不过略饮几盏酒水,同郦圣绪、元流光还有孟家彦说笑了几句,因为今日席上就赵桃媗、盛惟乔还有盛惟妩三个女孩儿的缘故,舒昭仪还专门问了一回。
受了三个女孩儿单独的拜见后,她从鬓间拔了那一对金镶宝石福寿双全吉庆有余点翠凤凰簪,给了赵桃媗跟盛惟乔一人一支,至于盛惟妩,舒昭仪笑说:“那对簪子给两个大点女孩儿添妆,想必不久就可以派上用场了。至于你这小姑娘,左右年纪小呢,这朵银鎏金点翠镶料石松鼠葡萄双喜头花拿着玩吧!”
因为舒氏姐妹在坊间的名声实在不好听,尤其是她们再三谋害皇嗣的事情传出来之后,很难不让人对她们产生“歹毒”、“狠辣”之类的印象。
而无论赵桃媗还是盛惟乔姐妹,都跟舒昭仪不熟悉,这会儿虽然这位昭仪态度和蔼,言笑晏晏,看着很是温柔的样子,但三个女孩儿都不敢造次,规规矩矩的谢了恩,接了东西,也就还席了。
见这情况,舒昭仪也没说什么,掀起面纱一角,浅啜了口酒水,目光却在盛惟妩身上很是流连了一会,有些遗憾跟惆怅的意思。
盛惟乔偶尔抬头时,她虽然把面纱放下去,也不是一直盯着盛惟妩看了,但还是忍不住频频打量盛惟妩。盛惟乔见这情形,难免心忖这位昭仪八成是看盛惟妩年纪小,被勾起了子嗣上的愁绪了。

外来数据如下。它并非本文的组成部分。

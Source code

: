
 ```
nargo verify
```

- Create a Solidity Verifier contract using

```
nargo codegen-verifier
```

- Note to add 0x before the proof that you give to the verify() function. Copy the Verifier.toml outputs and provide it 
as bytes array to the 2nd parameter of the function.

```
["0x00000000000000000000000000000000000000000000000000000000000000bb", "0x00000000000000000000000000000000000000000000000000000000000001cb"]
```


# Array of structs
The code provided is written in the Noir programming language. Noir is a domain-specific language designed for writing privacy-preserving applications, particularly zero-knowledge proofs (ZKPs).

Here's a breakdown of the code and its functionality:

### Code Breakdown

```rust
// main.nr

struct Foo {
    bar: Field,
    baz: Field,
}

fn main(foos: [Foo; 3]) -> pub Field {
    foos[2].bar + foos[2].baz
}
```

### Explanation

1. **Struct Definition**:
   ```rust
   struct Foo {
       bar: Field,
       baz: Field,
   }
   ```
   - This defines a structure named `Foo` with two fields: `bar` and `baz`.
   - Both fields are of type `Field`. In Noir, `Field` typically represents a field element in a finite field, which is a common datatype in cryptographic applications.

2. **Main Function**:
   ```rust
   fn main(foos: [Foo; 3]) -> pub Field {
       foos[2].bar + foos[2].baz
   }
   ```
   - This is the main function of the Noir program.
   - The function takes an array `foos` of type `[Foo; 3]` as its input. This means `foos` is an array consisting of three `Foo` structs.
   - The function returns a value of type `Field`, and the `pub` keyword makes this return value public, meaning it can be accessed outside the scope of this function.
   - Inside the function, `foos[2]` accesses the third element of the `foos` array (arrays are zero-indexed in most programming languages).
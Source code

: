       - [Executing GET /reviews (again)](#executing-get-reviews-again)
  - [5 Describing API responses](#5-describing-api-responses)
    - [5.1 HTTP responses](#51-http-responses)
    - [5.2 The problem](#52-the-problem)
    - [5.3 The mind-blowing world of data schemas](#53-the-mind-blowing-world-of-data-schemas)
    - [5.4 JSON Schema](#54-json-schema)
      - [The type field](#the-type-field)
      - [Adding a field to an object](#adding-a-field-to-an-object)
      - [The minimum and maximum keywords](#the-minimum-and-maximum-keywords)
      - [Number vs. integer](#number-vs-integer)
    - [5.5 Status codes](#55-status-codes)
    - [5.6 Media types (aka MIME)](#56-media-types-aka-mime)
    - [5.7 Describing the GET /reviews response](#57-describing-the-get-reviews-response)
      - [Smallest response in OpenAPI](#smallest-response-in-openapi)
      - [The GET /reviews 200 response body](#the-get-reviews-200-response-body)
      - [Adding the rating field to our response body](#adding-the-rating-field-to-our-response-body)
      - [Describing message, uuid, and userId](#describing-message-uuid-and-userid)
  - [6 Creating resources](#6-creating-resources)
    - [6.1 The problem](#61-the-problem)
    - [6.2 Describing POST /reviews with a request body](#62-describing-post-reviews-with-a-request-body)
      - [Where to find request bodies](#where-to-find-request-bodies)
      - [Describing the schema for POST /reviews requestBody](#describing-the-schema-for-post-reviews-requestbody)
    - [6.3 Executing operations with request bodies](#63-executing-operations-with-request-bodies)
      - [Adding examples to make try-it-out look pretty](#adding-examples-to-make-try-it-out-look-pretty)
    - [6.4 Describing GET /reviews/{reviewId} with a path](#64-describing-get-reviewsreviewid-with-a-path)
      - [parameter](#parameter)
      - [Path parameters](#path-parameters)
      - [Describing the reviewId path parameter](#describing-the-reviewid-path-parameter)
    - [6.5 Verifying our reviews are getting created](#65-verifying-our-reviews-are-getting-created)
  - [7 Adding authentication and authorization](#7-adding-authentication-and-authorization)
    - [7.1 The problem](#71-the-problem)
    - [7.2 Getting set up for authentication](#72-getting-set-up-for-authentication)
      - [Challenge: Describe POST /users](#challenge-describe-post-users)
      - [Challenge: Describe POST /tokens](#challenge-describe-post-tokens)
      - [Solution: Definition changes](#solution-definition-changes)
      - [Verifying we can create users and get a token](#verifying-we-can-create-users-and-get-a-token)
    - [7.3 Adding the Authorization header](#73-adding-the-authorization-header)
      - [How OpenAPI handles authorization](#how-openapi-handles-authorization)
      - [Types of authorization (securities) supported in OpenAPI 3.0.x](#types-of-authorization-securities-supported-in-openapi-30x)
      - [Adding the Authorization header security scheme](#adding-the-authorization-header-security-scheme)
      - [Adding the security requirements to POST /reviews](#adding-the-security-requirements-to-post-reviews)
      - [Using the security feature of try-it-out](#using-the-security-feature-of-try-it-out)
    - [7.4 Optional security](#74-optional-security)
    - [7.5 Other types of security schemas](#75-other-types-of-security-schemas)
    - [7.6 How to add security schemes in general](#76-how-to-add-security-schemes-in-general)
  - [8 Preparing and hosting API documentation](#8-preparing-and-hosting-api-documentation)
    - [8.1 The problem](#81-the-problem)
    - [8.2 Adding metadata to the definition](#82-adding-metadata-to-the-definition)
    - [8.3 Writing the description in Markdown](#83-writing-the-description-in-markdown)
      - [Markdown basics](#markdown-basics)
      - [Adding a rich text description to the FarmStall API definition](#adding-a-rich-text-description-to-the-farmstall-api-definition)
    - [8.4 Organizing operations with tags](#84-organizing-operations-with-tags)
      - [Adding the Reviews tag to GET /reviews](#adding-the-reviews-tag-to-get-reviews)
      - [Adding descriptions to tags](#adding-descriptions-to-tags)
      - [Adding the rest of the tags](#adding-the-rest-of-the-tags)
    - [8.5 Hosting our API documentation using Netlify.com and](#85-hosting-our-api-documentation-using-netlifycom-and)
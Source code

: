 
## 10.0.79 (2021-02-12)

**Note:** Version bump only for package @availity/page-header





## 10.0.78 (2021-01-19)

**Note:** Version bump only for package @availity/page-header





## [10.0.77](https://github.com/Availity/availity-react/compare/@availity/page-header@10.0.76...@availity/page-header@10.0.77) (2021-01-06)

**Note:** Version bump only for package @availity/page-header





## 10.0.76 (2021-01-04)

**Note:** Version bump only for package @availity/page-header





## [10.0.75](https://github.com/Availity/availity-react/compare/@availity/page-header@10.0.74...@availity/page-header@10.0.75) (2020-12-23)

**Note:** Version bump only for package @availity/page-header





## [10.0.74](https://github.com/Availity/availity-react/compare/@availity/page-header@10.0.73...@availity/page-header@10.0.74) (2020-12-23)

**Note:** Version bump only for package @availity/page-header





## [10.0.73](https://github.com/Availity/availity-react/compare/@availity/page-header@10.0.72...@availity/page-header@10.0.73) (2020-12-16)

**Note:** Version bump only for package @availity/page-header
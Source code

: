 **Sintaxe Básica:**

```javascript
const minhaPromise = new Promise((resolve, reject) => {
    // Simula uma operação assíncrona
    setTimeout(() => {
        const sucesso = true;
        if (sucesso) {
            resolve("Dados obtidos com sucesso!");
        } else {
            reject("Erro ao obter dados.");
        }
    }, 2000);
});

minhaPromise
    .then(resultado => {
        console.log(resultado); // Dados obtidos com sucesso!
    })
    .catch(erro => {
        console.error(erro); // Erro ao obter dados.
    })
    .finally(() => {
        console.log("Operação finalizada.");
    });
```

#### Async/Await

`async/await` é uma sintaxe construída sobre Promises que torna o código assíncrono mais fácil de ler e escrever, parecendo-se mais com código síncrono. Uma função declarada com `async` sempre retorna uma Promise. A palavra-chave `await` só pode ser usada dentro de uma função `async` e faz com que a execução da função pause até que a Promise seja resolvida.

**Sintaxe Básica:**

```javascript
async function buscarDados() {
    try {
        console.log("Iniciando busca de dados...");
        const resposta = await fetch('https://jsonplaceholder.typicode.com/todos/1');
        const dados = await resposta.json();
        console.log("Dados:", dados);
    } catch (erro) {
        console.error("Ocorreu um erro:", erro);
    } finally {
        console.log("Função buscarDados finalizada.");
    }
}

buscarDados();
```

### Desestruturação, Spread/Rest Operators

也是,只看舒昭仪当众如此再三无理取闹、没事找事,宣景帝竟一直纵着宠着,如此稳固的地位,若能生下男嗣,在这偌大穆朝还不得横着走了?
到时候只怕孟太后都弹压不住!
然而也不知道为什么,这姐妹俩盛宠二十来年,愣是一无所出!
甚至连怀都没怀上过。
盛惟乔不免想到民间的一些传闻,说这都是因为舒氏姐妹早年接连谋害皇嗣,导致宣景帝膝下空虚,至今连位公主都没有的缘故,所以冥冥之中遭了报应,自己也生不出孩子来……不过盛惟乔觉得,若冥冥当中当真有这样的报应的话,也不能全怪人家舒氏姐妹,没有宣景帝的宠溺纵容,这姐妹俩哪里有本事谋害皇嗣?
当然这种大不敬的话,也就是心里想想,说出来可是傻了。
因为三个女孩儿领完舒昭仪的赏赐,时候就已经不早了,所以接下来没过多久,见宣景帝露出乏色后,舒昭仪也就吩咐摆驾回宫。
他们离开的时候,众人自然是一块去楼下恭送圣驾。
看着载了宣景帝与舒昭仪的宫车辘轳远去后,郦圣绪、元流光还有孟家彦三人也没了心情返回三楼继续,略说两句场面话,元流光跟孟家彦分别勉励了下黄无咎与盛睡鹤,也就叫众人散了。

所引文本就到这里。